In his application for rehearing, the petitioner argues that we inadequately considered the mandates of our state constitution in holding that the exclusionary rule did not apply to probation revocation proceedings. We write to clarify our position on this issue.
The petitioner contends that the Constitution of Alabama requires that the exclusionary rule be applied in probation revocation proceedings, even if the Fourth Amendment of the Constitution of the United States does not. We disagree.
The petitioner places primary emphasis on section 5 of our state constitution, which provides:
 "That the people shall be secure in their persons, houses, papers, and possessions from unreasonable seizure or searches, and that no warrants shall issue to search any place or to seize any person or thing without probable cause, supported by oath or affirmation."

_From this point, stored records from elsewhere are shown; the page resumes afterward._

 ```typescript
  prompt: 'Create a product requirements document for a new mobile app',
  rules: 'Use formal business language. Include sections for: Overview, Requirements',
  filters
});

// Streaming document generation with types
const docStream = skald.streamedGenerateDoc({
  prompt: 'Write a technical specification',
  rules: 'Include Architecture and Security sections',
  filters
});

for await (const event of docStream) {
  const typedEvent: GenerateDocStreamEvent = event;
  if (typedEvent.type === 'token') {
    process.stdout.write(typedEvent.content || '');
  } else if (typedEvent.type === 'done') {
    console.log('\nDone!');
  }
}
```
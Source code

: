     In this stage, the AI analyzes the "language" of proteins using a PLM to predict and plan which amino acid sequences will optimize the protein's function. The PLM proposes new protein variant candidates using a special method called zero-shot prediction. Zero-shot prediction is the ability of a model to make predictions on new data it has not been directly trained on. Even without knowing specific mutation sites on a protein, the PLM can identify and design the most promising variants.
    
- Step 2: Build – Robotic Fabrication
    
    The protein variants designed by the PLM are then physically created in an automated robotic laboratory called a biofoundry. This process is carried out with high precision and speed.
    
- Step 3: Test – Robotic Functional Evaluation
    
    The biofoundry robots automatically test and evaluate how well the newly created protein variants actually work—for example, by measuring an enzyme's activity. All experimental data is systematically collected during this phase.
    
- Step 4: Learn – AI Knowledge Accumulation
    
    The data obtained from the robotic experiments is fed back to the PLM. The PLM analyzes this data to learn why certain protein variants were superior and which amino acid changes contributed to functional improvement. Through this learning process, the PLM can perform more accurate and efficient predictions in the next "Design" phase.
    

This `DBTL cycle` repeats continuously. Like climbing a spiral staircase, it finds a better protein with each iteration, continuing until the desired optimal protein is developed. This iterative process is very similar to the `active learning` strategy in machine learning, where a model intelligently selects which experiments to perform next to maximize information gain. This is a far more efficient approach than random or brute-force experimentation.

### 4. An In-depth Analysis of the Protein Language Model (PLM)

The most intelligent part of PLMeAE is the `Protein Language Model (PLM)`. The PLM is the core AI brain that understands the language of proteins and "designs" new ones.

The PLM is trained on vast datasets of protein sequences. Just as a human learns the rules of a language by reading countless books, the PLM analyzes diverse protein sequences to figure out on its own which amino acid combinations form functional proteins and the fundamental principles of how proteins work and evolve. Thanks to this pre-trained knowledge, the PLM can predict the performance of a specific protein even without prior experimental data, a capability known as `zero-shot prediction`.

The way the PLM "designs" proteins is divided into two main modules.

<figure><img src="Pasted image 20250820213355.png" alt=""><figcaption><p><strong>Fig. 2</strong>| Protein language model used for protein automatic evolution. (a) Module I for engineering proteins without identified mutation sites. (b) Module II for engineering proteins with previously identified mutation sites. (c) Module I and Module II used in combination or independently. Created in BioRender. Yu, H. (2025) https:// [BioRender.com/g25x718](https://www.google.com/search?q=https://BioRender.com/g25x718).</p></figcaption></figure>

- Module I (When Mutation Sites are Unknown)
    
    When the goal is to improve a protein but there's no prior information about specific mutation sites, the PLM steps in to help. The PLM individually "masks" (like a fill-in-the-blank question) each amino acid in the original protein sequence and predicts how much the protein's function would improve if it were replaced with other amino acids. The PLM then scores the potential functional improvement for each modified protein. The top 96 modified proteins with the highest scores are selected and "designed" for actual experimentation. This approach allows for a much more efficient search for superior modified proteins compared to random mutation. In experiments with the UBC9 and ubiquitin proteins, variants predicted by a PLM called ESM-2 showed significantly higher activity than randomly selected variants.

Ala. Const. of 1901, art. I, § 5. This declaration of the right to be free from unreasonable searches and seizures is clearly analogous to the right afforded under the Fourth Amendment of the Constitution of the United States, and it obviously protects similar, if not identical, interests. Accordingly, the analysis previously applied in regard to the federal right is equally valid when applied to the similar state right. Cf., Exparte Jackson, 516 So.2d 768 (Ala. 1986) (state equal protection provisions afford protection against racially motivated peremptory strikes similar to that afforded by the federal constitution).

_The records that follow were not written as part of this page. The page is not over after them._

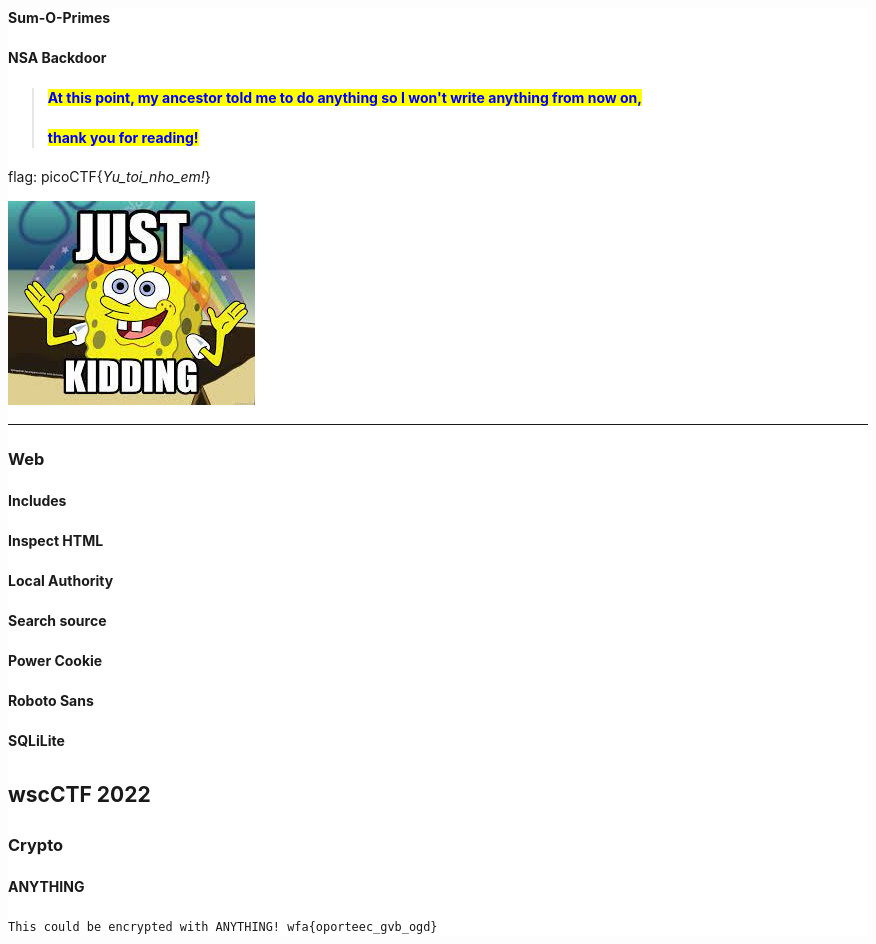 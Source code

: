#### Sum-O-Primes



#### NSA Backdoor

> #### <mark style="color:blue;">At this point, my ancestor told me to do anything so I won't write anything from now on,</mark>&#x20;
>
> #### <mark style="color:blue;">thank you for reading!</mark>

flag: picoCTF{_Yu\_toi\_nho\_em!_}

****![](<../../.gitbook/assets/image (27) (1) (1).png>)****

****



### Web

#### Includes

#### Inspect HTML

#### Local Authority

#### Search source

#### Power Cookie

#### Roboto Sans

#### SQLiLite

## wscCTF 2022

### Crypto

#### ANYTHING

```
This could be encrypted with ANYTHING! wfa{oporteec_gvb_ogd}
```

We therefore hold that, absent egregious circumstances, our state constitution, like the federal constitution, does not require that the exclusionary rule be applied in probation revocation proceedings.
In reaching this conclusion, we do not mean to imply that there is, of necessity, a one-to-one correspondence between the protections afforded by our state constitution and those afforded by the federal constitution. To the contrary, it is well-recognized that rights under state constitutions, including rights very similar to those protected by the federal constitution, are sometimes regarded as being more extensive than their federal counterparts. See, e.g., Brennan, StateConstitutions and the Protection of Individual Rights, 90Harv.L.Rev. 489 (1977); Morgan, Fundamental State Rights: A NewBasis for Strict Scrutiny in Federal Equal Protection Review, 17 Ga.L.Rev. 77 (1982). We hold only that a similar analysis and result obtain under both the state and the federal constitution on the issues raised in this case.
OPINION EXTENDED; APPLICATION OVERRULED.
MADDOX, BEATTY and STEAGALL, JJ., concur.
JONES, SHORES and ADAMS, JJ., concur in result.
TORBERT, C.J., and ALMON, J., not sitting.